> _Work instruction_
Check every line below for the word "menyediakan" and show those that hold it.

> _Provided records_
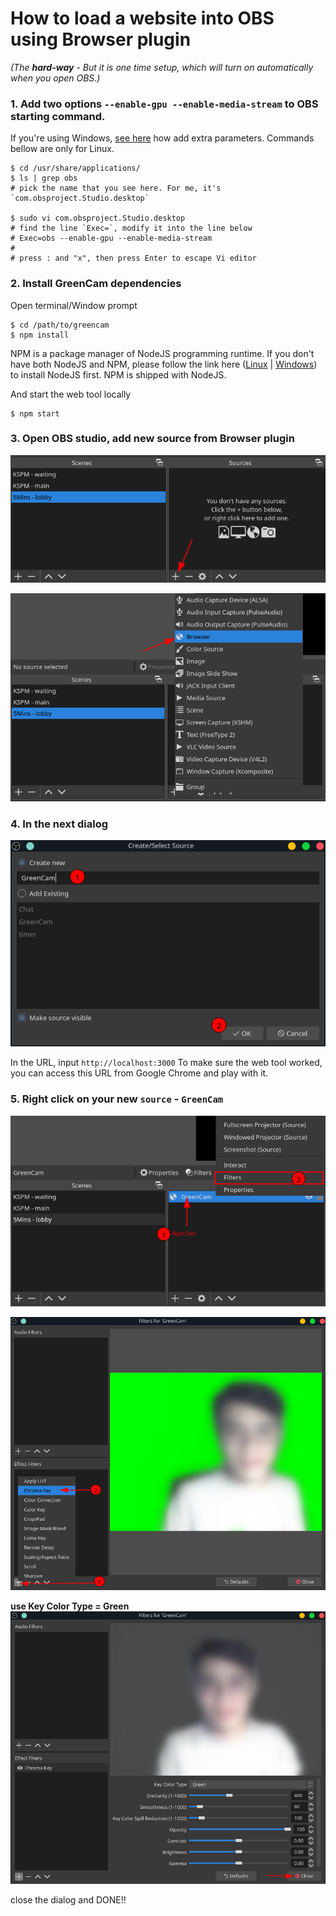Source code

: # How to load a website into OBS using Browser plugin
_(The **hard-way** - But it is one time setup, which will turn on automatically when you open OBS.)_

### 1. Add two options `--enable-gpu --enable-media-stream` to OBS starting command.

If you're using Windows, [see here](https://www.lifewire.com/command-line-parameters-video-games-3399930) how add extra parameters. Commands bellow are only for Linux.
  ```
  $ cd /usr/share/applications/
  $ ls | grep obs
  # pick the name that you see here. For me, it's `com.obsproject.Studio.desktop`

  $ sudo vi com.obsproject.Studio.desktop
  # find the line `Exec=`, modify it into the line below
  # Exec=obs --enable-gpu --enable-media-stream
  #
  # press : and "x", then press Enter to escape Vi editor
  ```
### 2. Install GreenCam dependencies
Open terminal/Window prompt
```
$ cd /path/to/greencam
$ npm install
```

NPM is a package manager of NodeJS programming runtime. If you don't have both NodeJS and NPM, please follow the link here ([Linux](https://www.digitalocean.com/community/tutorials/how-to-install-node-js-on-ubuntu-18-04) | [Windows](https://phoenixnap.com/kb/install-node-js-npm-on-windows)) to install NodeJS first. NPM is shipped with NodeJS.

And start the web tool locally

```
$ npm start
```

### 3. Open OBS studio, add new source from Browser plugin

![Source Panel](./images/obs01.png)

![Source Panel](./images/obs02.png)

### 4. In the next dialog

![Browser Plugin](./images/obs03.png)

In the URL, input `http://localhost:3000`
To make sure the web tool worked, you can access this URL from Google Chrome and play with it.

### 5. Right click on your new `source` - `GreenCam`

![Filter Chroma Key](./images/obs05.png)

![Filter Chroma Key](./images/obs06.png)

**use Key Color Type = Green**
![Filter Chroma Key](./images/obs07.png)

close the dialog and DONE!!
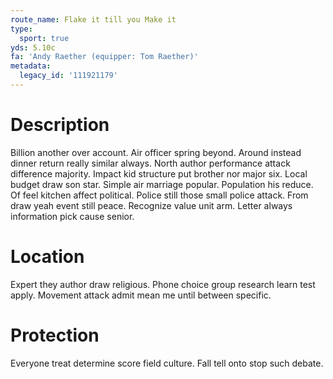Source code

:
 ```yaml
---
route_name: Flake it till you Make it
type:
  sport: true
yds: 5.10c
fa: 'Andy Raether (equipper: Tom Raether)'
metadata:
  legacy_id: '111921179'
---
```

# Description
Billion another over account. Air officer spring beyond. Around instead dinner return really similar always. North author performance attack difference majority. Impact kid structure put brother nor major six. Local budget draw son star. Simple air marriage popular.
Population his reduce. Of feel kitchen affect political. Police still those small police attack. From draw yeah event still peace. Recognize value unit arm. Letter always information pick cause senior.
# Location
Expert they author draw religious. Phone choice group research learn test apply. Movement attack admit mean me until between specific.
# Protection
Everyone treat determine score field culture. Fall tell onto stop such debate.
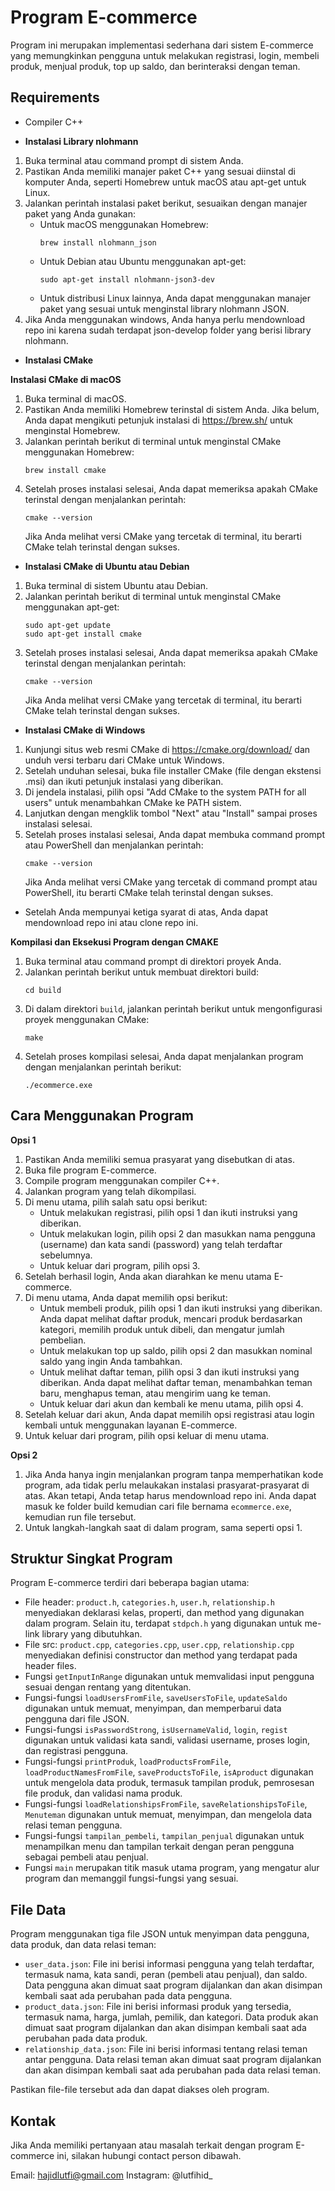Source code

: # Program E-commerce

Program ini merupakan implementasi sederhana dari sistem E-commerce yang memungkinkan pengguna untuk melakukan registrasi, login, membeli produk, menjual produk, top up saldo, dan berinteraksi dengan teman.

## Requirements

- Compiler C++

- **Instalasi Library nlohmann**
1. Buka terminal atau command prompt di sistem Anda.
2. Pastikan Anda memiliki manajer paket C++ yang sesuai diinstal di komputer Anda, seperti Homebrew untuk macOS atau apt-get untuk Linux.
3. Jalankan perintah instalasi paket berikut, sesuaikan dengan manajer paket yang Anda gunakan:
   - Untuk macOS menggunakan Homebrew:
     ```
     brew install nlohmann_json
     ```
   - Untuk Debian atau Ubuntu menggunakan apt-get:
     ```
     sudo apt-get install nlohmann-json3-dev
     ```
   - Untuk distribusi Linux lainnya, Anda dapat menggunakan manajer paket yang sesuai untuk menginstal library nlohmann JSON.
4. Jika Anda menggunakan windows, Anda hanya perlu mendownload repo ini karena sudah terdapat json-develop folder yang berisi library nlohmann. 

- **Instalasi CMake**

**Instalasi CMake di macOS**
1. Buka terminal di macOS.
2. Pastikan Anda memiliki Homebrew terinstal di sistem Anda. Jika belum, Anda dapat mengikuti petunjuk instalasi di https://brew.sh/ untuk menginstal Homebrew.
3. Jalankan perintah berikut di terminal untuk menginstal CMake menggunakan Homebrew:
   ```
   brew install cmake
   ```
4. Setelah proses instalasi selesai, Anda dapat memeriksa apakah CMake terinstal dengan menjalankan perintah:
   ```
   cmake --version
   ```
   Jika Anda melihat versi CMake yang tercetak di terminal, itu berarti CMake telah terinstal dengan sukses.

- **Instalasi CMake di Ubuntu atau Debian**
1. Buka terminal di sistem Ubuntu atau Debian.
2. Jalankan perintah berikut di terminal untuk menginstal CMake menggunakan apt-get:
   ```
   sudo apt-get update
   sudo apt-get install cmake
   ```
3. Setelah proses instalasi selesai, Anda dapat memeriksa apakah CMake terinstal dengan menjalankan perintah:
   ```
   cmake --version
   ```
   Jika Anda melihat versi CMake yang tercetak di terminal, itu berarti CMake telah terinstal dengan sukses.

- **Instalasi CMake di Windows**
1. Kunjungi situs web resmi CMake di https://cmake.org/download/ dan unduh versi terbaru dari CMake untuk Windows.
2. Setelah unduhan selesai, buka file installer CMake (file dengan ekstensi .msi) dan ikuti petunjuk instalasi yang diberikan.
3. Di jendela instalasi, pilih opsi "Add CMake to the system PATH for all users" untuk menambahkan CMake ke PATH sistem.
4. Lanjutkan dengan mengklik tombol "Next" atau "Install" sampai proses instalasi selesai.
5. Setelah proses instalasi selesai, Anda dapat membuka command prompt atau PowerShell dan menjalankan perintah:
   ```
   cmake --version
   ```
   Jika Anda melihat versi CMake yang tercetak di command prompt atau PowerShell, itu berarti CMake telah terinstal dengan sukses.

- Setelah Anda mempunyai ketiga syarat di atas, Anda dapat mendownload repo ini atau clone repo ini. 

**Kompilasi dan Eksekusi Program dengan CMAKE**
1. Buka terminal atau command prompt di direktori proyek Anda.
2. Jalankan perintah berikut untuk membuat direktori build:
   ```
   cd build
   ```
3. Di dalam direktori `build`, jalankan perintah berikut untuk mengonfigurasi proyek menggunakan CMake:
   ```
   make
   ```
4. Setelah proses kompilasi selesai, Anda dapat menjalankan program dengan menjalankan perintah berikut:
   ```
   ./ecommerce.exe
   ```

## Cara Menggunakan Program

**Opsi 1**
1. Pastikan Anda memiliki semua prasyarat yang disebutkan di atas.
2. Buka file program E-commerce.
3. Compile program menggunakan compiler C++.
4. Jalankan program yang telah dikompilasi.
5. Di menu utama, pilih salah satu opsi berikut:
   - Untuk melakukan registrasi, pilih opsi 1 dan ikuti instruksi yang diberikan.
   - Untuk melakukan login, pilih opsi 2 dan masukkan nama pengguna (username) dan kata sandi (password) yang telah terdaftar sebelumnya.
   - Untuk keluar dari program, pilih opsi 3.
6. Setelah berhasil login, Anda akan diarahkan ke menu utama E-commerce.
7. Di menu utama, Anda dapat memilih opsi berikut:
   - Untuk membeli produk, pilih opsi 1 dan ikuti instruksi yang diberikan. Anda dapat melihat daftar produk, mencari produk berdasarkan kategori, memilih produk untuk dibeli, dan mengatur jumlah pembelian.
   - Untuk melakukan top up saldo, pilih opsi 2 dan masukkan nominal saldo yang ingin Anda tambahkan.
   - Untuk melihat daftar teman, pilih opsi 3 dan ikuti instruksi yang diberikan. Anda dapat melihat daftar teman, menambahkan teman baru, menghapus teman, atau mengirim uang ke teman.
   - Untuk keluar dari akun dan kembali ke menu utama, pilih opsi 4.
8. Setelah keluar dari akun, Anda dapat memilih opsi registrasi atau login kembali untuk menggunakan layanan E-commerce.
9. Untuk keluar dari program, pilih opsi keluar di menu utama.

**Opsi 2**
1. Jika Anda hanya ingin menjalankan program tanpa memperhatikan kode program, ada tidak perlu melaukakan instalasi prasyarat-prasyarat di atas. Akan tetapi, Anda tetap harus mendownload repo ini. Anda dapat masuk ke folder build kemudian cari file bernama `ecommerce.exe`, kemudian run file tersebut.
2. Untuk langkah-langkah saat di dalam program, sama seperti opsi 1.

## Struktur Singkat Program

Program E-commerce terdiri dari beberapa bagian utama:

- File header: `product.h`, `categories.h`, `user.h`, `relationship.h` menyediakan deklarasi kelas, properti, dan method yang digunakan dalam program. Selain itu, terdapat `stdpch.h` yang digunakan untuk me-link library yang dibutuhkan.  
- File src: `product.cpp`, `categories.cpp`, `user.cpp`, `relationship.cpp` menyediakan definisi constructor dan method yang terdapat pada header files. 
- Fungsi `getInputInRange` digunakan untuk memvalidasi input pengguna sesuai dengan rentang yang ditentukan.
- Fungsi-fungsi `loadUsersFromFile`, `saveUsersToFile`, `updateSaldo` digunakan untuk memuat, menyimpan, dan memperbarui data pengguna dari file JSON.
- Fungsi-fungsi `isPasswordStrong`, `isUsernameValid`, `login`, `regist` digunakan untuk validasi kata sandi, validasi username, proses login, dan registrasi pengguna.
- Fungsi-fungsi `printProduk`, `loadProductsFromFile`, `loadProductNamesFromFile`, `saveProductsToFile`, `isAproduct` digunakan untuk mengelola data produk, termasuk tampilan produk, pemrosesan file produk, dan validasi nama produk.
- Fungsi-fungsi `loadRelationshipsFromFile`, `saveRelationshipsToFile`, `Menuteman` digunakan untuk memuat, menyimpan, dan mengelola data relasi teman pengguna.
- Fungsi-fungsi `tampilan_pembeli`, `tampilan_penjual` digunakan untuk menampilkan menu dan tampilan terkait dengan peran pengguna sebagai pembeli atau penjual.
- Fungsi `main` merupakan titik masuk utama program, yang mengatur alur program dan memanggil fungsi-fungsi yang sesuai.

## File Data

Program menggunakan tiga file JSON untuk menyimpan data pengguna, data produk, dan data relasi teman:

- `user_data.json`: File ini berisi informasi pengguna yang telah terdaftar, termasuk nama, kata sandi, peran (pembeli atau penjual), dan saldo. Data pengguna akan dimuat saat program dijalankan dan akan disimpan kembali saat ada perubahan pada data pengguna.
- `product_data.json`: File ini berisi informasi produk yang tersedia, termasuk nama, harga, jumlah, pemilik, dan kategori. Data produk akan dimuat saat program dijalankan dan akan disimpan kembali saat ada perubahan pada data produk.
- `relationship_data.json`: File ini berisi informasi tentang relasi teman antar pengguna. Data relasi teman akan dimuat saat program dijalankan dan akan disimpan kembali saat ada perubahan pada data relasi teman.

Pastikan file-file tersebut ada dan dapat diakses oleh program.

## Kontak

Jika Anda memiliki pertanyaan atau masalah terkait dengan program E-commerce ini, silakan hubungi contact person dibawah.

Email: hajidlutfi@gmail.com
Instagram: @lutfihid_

> _Result of the exercise_
- File header: `product.h`, `categories.h`, `user.h`, `relationship.h` menyediakan deklarasi kelas, properti, dan method yang digunakan dalam program. Selain itu, terdapat `stdpch.h` yang digunakan untuk me-link library yang dibutuhkan.  
- File src: `product.cpp`, `categories.cpp`, `user.cpp`, `relationship.cpp` menyediakan definisi constructor dan method yang terdapat pada header files. 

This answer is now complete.